Watch the Panel Discussion on Wendy Coburn’s Commitments as an Artist, featuring guest panelists Ian Carr-Harris, Barbara Fischer and Liz Magor, moderated by Caroline Seck Langill here: 

About the panelists:

Ian Carr-Harris has exhibited nationally and internationally since 1971, including the Venice Biennale and Documenta, as well as solo exhibitions at the Art Gallery of Ontario and The Power Plant. Professor Emeritus at OCAD University, he was a founding Board member of A Space and of The Power Plant in Toronto. He is represented by the Susan Hobbs Gallery in Toronto, and in 2012 was named a recipient of the Governor-General's Awards in the Visual and Media Arts. He has published reviews and articles on art since the early 1970's, and an anthology of his writings is soon to be published by Concordia University Press.

Barbara Fischer is the Executive Director/Chief Curator of the Art Museum at the University of Toronto as well as an Associate Professor, Teaching Stream and the Director of the Master of Visual Studies program in Curatorial Studies at the John H. Daniels Faculty of Architecture, Landscape, and Design at the University of Toronto.

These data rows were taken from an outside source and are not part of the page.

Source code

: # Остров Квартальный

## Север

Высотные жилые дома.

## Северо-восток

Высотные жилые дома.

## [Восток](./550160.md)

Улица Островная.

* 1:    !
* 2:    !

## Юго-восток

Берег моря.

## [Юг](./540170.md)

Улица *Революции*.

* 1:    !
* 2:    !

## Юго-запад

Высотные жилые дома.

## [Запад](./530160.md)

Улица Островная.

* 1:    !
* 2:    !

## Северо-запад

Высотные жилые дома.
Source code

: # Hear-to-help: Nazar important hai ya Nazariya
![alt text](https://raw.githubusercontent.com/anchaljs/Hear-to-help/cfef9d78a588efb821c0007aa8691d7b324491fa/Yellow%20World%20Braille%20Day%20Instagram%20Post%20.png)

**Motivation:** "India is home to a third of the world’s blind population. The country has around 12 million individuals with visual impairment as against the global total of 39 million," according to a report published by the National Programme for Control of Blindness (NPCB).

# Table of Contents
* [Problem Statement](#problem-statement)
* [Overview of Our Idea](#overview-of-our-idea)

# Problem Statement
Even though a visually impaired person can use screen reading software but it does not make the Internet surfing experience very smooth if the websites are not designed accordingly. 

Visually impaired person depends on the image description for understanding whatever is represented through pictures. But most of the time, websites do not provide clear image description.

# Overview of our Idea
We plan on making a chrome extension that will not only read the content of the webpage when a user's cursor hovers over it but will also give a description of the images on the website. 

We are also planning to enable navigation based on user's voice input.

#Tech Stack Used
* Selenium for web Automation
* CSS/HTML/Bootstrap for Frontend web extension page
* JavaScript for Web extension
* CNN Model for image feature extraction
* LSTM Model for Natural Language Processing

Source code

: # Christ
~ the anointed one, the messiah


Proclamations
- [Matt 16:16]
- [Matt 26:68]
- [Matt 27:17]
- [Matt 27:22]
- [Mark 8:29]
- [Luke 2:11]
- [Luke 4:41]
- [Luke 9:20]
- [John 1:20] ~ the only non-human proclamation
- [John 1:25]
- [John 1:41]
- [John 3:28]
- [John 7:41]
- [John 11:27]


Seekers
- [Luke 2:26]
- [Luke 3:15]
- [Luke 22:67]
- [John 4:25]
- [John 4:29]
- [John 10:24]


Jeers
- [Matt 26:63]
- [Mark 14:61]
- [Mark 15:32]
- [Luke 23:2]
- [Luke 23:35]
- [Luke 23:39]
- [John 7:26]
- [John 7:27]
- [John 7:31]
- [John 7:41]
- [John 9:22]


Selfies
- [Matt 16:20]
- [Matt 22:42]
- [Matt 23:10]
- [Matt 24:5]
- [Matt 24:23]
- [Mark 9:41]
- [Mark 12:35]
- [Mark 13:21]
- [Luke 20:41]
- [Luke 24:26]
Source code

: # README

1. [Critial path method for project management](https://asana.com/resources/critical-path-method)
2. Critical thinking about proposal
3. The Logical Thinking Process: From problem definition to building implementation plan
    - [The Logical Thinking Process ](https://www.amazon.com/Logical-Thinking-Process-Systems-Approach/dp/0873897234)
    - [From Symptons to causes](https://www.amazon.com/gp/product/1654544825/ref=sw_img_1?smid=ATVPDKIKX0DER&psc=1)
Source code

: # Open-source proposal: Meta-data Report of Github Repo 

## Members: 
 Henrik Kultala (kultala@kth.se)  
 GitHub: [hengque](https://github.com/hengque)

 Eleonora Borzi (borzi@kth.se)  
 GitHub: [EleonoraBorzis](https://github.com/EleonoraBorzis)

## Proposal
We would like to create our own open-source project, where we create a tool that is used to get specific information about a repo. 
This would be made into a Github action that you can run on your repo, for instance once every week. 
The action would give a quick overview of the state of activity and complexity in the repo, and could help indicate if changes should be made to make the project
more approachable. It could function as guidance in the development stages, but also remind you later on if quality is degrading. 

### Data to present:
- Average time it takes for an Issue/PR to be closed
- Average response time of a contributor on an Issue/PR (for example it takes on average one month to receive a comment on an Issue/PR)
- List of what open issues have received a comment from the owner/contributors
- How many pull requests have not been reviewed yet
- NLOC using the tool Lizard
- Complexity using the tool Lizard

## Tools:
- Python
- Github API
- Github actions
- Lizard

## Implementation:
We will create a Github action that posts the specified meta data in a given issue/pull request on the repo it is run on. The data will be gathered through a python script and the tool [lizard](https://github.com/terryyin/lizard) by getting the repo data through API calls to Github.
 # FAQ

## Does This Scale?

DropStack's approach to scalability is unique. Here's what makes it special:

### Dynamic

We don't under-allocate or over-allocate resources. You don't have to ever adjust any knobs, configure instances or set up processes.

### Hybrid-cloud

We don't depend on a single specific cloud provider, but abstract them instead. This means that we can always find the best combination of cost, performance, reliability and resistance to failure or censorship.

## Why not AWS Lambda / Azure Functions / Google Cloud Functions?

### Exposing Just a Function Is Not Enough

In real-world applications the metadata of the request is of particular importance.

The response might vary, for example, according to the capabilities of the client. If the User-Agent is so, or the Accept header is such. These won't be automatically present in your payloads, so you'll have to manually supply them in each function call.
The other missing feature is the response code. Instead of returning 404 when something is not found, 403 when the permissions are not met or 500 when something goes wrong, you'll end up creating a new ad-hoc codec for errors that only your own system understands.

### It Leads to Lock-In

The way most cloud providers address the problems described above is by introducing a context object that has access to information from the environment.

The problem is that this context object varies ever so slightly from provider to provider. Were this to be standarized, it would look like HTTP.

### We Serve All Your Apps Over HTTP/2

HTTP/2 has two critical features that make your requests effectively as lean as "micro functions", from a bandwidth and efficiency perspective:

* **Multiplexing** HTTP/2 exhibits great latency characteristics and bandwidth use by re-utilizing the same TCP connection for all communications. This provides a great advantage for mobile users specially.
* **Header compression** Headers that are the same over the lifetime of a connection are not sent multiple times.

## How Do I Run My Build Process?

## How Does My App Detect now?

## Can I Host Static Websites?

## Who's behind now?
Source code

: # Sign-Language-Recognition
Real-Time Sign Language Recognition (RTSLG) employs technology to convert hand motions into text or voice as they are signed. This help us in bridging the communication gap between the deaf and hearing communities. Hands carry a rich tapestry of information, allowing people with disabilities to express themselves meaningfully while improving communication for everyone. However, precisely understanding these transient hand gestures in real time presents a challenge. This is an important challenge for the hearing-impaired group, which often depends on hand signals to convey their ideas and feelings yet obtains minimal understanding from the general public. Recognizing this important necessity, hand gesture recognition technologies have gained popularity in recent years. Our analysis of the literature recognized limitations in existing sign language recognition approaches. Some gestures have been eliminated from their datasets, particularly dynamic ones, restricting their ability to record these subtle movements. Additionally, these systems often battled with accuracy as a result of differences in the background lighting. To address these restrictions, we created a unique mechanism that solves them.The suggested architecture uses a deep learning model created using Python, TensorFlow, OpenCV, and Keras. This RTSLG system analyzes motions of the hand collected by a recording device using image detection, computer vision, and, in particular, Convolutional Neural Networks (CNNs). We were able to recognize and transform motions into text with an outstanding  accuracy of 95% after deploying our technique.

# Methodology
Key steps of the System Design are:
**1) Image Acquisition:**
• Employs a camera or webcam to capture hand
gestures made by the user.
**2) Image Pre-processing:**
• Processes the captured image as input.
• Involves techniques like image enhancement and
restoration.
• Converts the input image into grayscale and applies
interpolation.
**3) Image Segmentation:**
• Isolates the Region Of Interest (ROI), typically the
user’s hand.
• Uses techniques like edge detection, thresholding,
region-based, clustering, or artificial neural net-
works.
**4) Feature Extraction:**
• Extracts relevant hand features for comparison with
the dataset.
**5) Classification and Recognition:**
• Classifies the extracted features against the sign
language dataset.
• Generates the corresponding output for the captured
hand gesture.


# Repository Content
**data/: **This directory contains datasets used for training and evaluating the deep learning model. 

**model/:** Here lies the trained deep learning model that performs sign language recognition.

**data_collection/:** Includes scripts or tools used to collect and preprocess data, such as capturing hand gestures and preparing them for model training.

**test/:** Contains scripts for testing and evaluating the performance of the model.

Fischer has curated award-winning solo and group exhibitions in the area of contemporary art and its histories, including the internationally circulating retrospective exhibition General Idea Editions 1967-1995 (Kunstverein Munich, Kunsthalle Zurich, Kunst-Werke ICA Berlin, CAAC Seville, Henry Art Gallery Seattle, and the Andy Warhol Museum Pittsburgh, among others), and Projections (2007), the first major survey (and touring exhibition) on projection-based works in the history of contemporary art in Canada. Most recently, she partnered with five curators from across Canada to produce the first survey of conceptual art in Canada (Traffic: Conceptual Art in Canada 1965-1980) which premiered at the University of Toronto Galleries in the fall of 2010 and toured across the country through 2013. In a new configuration, Continental Drift: Conceptual art in Canada in the 1960s and 70s was presented at the Badischer Kunstverein (Germany) — the most comprehensive exhibition of its kind to travel to Europe. It moves in revised form to the Canadian Cultural Centre in Paris in 2014.

Barbara Fischer is the recipient of the 2008 Hnatyshyn Award for Curatorial Excellence in Contemporary Art, and was appointed commissioner and curator of Mark Lewis’ project of the Canadian Pavilion for the 53rd Venice Biennale (2009).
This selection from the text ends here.